**YOUR TASK**
Filter the entries below, keeping every line that has the word "propto".

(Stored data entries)
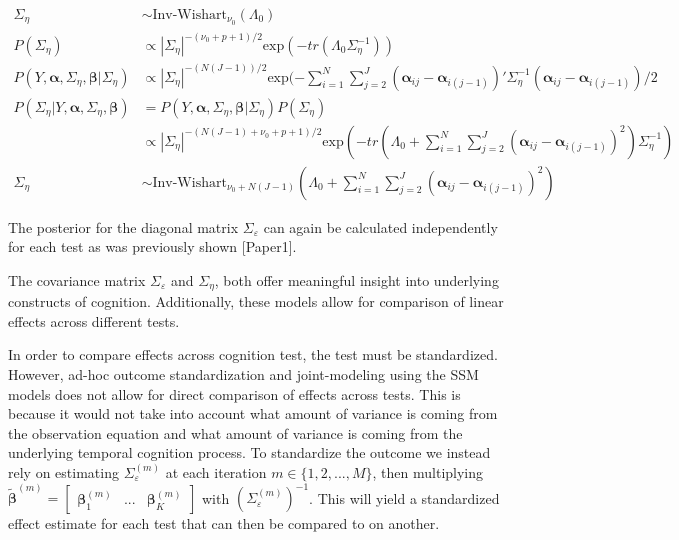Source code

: \documentclass[
]{article}
\begin{document}
\begin{equation*}
\begin{aligned}
\Sigma_\eta &\sim \text{Inv-Wishart}_{\nu_0}(\Lambda_0)\\
P(\Sigma_\eta) &\propto |\Sigma_\eta|^{-(\nu_0+p+1)/2}\text{exp}(-tr(\Lambda_0\Sigma_\eta^{-1}))\\
P(Y, \boldsymbol{\alpha}, \Sigma_\eta, \boldsymbol{\beta}|\Sigma_\eta) &\propto |\Sigma_\eta|^{-(N(J-1))/2}\text{exp}(-\sum^N_{i = 1}\sum^{J}_{j= 2} (\boldsymbol{\alpha}_{ij} - \boldsymbol{\alpha}_{i(j-1)})'\Sigma_\eta^{-1}(\boldsymbol{\alpha}_{ij} - \boldsymbol{\alpha}_{i(j-1)})/2 \\
P(\Sigma_\eta|Y, \boldsymbol{\alpha}, \Sigma_\eta, \boldsymbol{\beta}) & = P(Y, \boldsymbol{\alpha}, \Sigma_\eta, \boldsymbol{\beta}|\Sigma_\eta)P(\Sigma_\eta) \\ &\propto |\Sigma_\eta|^{-(N(J-1) +\nu_0+p+1)/2}\text{exp}(-tr(\Lambda_0 + \sum^N_{i = 1}\sum^J_{j= 2} (\boldsymbol{\alpha}_{ij} - \boldsymbol{\alpha}_{i(j-1)})^2)\Sigma_\eta^{-1})\\
\Sigma_\eta & \sim \text{Inv-Wishart}_{\nu_0 + N(J-1)}(\Lambda_0+\sum^N_{i = 1}\sum^J_{j= 2} (\boldsymbol{\alpha}_{ij} - \boldsymbol{\alpha}_{i(j-1)})^2)
\end{aligned}
\end{equation*}

The posterior for the diagonal matrix \(\Sigma_\varepsilon\) can again be calculated independently for each test as was previously shown {[}Paper1{]}.

The covariance matrix \(\Sigma_\varepsilon\) and \(\Sigma_\eta\), both offer meaningful insight into underlying constructs of cognition. Additionally, these models allow for comparison of linear effects across different tests.

In order to compare effects across cognition test, the test must be standardized. However, ad-hoc outcome standardization and joint-modeling using the SSM models does not allow for direct comparison of effects across tests. This is because it would not take into account what amount of variance is coming from the observation equation and what amount of variance is coming from the underlying temporal cognition process. To standardize the outcome we instead rely on estimating \(\Sigma_\varepsilon^{(m)}\) at each iteration \(m \in \{1, 2, ..., M\}\), then multiplying \(\tilde{\boldsymbol{\beta}}^{(m)} = \begin{bmatrix}\boldsymbol{\beta}_1^{(m)} & ... & \boldsymbol{\beta}_K^{(m)}\end{bmatrix}\) with \((\Sigma_\varepsilon^{(m)})^{-1}\). This will yield a standardized effect estimate for each test that can then be compared to on another.
\end{document}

**SOLVED PROBLEM**
P(\Sigma_\eta) &\propto |\Sigma_\eta|^{-(\nu_0+p+1)/2}\text{exp}(-tr(\Lambda_0\Sigma_\eta^{-1}))\\
P(Y, \boldsymbol{\alpha}, \Sigma_\eta, \boldsymbol{\beta}|\Sigma_\eta) &\propto |\Sigma_\eta|^{-(N(J-1))/2}\text{exp}(-\sum^N_{i = 1}\sum^{J}_{j= 2} (\boldsymbol{\alpha}_{ij} - \boldsymbol{\alpha}_{i(j-1)})'\Sigma_\eta^{-1}(\boldsymbol{\alpha}_{ij} - \boldsymbol{\alpha}_{i(j-1)})/2 \\
P(\Sigma_\eta|Y, \boldsymbol{\alpha}, \Sigma_\eta, \boldsymbol{\beta}) & = P(Y, \boldsymbol{\alpha}, \Sigma_\eta, \boldsymbol{\beta}|\Sigma_\eta)P(\Sigma_\eta) \\ &\propto |\Sigma_\eta|^{-(N(J-1) +\nu_0+p+1)/2}\text{exp}(-tr(\Lambda_0 + \sum^N_{i = 1}\sum^J_{j= 2} (\boldsymbol{\alpha}_{ij} - \boldsymbol{\alpha}_{i(j-1)})^2)\Sigma_\eta^{-1})\\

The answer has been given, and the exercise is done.